I have been reading a little about Kinder goats. Does anyone on here raise them? I have not found any breeders in Louisiana that I could go talk to about this breed. Thanks for any information you can give me.


----------



## Cedar Point Kikos (Oct 16, 2013)

No, I don't have Kinders, but I have researched the breed and I think Kinders are a neat little goat  Hopefully someone here does have them, and posts pictures of them!


----------



## ksalvagno (Oct 6, 2009)

Janeen128 has them. Hopefully she will see this thread.


----------



## MHRFarmstead (Mar 21, 2015)

moms_pantry said:


> I have been reading a little about Kinder goats. Does anyone on here raise them? I have not found any breeders in Louisiana that I could go talk to about this breed. Thanks for any information you can give me.


We are a bit aways from Louisiana, but we have Kinders! What info are you looking for? If we don't know the answer, we can definitely find out or point you in the right direction!
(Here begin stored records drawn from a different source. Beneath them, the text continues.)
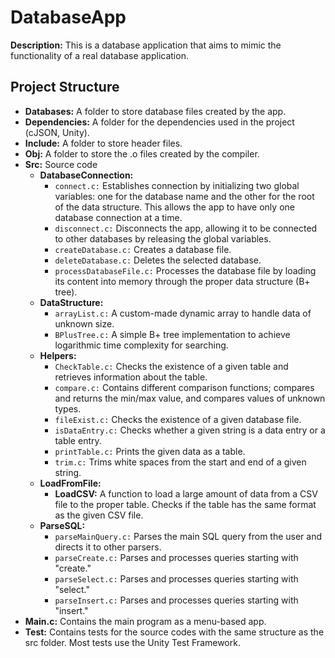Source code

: # DatabaseApp

**Description:** This is a database application that aims to mimic the functionality of a real database application.

## Project Structure

- **Databases:** A folder to store database files created by the app.
- **Dependencies:** A folder for the dependencies used in the project (cJSON, Unity).
- **Include:** A folder to store header files.
- **Obj:** A folder to store the .o files created by the compiler.
- **Src:** Source code
  - **DatabaseConnection:**
    - `connect.c:` Establishes connection by initializing two global variables: one for the database name and the other for the root of the data structure. This allows the app to have only one database connection at a time.
    - `disconnect.c:` Disconnects the app, allowing it to be connected to other databases by releasing the global variables.
    - `createDatabase.c:` Creates a database file.
    - `deleteDatabase.c:` Deletes the selected database.
    - `processDatabaseFile.c:` Processes the database file by loading its content into memory through the proper data structure (B+ tree).
  - **DataStructure:**
    - `arrayList.c:` A custom-made dynamic array to handle data of unknown size.
    - `BPlusTree.c:` A simple B+ tree implementation to achieve logarithmic time complexity for searching.
  - **Helpers:**
    - `CheckTable.c:` Checks the existence of a given table and retrieves information about the table.
    - `compare.c:` Contains different comparison functions; compares and returns the min/max value, and compares values of unknown types.
    - `fileExist.c:` Checks the existence of a given database file.
    - `isDataEntry.c:` Checks whether a given string is a data entry or a table entry.
    - `printTable.c:` Prints the given data as a table.
    - `trim.c:` Trims white spaces from the start and end of a given string.
  - **LoadFromFile:**
    - **LoadCSV:** A function to load a large amount of data from a CSV file to the proper table. Checks if the table has the same format as the given CSV file.
  - **ParseSQL:**
    - `parseMainQuery.c:` Parses the main SQL query from the user and directs it to other parsers.
    - `parseCreate.c:` Parses and processes queries starting with "create."
    - `parseSelect.c:` Parses and processes queries starting with "select."
    - `parseInsert.c:` Parses and processes queries starting with "insert."
- **Main.c:** Contains the main program as a menu-based app.
- **Test:** Contains tests for the source codes with the same structure as the src folder. Most tests use the Unity Test Framework.
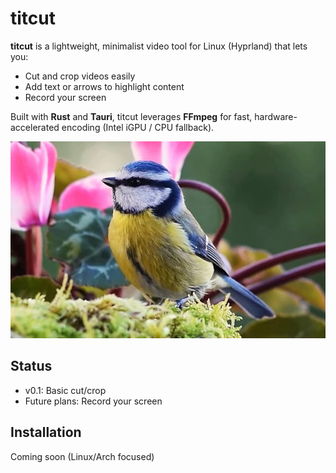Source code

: # titcut

**titcut** is a lightweight, minimalist video tool for Linux (Hyprland) that lets you:

- Cut and crop videos easily
- Add text or arrows to highlight content
- Record your screen
  
Built with **Rust** and **Tauri**, titcut leverages **FFmpeg** for fast, hardware-accelerated encoding (Intel iGPU / CPU fallback).  

![tit also mean this bird by the way](https://raw.githubusercontent.com/laurent1983/titcut/refs/heads/main/mesange-bleue5.jpg "tit also mean this bird by the way")

## Status

- v0.1: Basic cut/crop
- Future plans: Record your screen

## Installation

Coming soon (Linux/Arch focused)

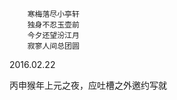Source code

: 
        寒梅落尽小亭轩
        独身不忍玉壶前
        今夕还望汾江月
        寂寥人间总团圆
         
         
2016.02.22

丙申猴年上元之夜，应吐槽之外邀约写就
        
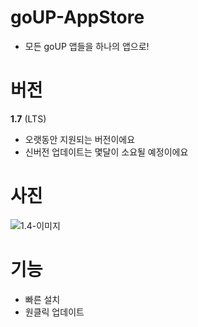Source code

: # goUP-AppStore
- 모든 goUP 앱들을 하나의 앱으로!

# 버전
**1.7** (LTS)
- 오랫동안 지원되는 버전이에요
- 신버전 업데이트는 몇달이 소요될 예정이에요

# 사진
![1.4-이미지](https://github.com/Error-ForestofMaking/goUP-AppStore/assets/128959567/eedeed58-61ab-4e17-b340-49a77064b9b9)

# 기능
- 빠른 설치
- 원클릭 업데이트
Here is a Facebook link that might be of interest for you too!
http://www.facebook.com/groups/kinderclassifieds/


----------



## krystyl_rose (Feb 27, 2016)

I know that this thread is a little old, but if you haven't found a breeder yet you can always look on the KGBA website. http://www.kindergoatbreeders.com/Breeders.html
There aren't any in Louisiana, but there are LOTS in Missouri.


----------